Dorothy Gilman: R.I.P.

I love the Mrs Pollifax novels, and I'm so sad to learn that Dorothy Gilman has passed away at the age of 88.  There is no frigate like a book, and Dorothy Gilman took that to heart. Her books took the 'unassuming' CIA agent Mrs Pollifax to Turkey and China and Thailand and many other countries. I will reread a few this weekend in her honor.

Obit from the New York Times:

Dorothy Gilman, an espionage writer whose best-known heroine, Mrs. Pollifax, is very likely the only spy in literature to belong simultaneously to the Central Intelligence Agency and the local garden club, died on Thursday at her home in Rye Brook, N.Y.

In “The Unexpected Mrs. Pollifax” (1966), the first novel in what would be a 14-book series, Mrs. Gilman introduces Emily Pollifax, a 60-ish New Jersey widow bored by the compulsory round of tea and good works.

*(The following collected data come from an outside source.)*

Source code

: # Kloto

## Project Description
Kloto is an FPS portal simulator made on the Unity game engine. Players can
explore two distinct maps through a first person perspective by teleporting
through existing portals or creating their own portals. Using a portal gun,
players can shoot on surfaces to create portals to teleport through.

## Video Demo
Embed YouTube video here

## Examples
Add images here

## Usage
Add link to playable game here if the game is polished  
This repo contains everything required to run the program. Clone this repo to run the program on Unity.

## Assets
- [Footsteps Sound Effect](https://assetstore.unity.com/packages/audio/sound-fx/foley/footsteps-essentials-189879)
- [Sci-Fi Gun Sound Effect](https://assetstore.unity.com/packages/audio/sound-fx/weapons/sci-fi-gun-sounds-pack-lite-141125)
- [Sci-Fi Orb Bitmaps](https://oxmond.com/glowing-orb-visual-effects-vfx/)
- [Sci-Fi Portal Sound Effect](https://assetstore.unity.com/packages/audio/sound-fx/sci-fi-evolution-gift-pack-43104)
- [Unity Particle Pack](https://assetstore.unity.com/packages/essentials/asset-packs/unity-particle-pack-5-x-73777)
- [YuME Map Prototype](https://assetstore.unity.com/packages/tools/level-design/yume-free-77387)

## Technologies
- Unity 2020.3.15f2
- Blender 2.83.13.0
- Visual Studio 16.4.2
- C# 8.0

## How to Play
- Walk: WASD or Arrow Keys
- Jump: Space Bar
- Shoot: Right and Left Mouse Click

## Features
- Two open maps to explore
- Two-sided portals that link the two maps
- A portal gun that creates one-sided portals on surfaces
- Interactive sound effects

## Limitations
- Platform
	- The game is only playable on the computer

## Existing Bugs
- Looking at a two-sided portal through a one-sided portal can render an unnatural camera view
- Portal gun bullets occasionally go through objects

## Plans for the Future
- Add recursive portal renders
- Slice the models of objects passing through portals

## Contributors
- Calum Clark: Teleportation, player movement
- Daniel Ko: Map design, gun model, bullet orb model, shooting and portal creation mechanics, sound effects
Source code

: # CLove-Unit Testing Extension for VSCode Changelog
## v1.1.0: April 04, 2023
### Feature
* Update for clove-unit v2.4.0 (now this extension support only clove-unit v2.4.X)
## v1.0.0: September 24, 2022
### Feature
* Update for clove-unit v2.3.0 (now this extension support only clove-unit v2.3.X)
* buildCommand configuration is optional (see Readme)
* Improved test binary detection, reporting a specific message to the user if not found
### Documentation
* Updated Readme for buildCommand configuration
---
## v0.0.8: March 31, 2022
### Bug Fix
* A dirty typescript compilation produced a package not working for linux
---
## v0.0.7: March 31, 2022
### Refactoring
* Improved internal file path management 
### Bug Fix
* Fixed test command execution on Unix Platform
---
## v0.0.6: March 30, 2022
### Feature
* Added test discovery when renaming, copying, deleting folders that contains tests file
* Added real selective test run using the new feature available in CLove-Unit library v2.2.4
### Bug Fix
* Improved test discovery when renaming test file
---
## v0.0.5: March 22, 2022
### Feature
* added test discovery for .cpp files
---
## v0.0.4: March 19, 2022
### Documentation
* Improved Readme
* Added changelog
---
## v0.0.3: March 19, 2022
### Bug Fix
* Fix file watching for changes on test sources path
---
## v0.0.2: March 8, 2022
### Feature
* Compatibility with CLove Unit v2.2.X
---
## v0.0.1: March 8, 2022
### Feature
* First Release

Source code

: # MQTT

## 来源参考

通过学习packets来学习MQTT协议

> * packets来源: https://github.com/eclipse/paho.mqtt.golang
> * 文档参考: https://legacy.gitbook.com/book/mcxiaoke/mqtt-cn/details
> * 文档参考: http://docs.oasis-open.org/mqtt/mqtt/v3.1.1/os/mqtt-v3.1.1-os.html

In search of adventure, she offers her services to the C.IA. — who, after all, is going to peg a suburban grandmother as a cold war secret agent? — and adventure she finds. In the course of the series, which concluded in 2000 with “Mrs. Pollifax Unveiled,” she fetches up in Mexico, Turkey, Thailand, China, Morocco, Sicily and elsewhere.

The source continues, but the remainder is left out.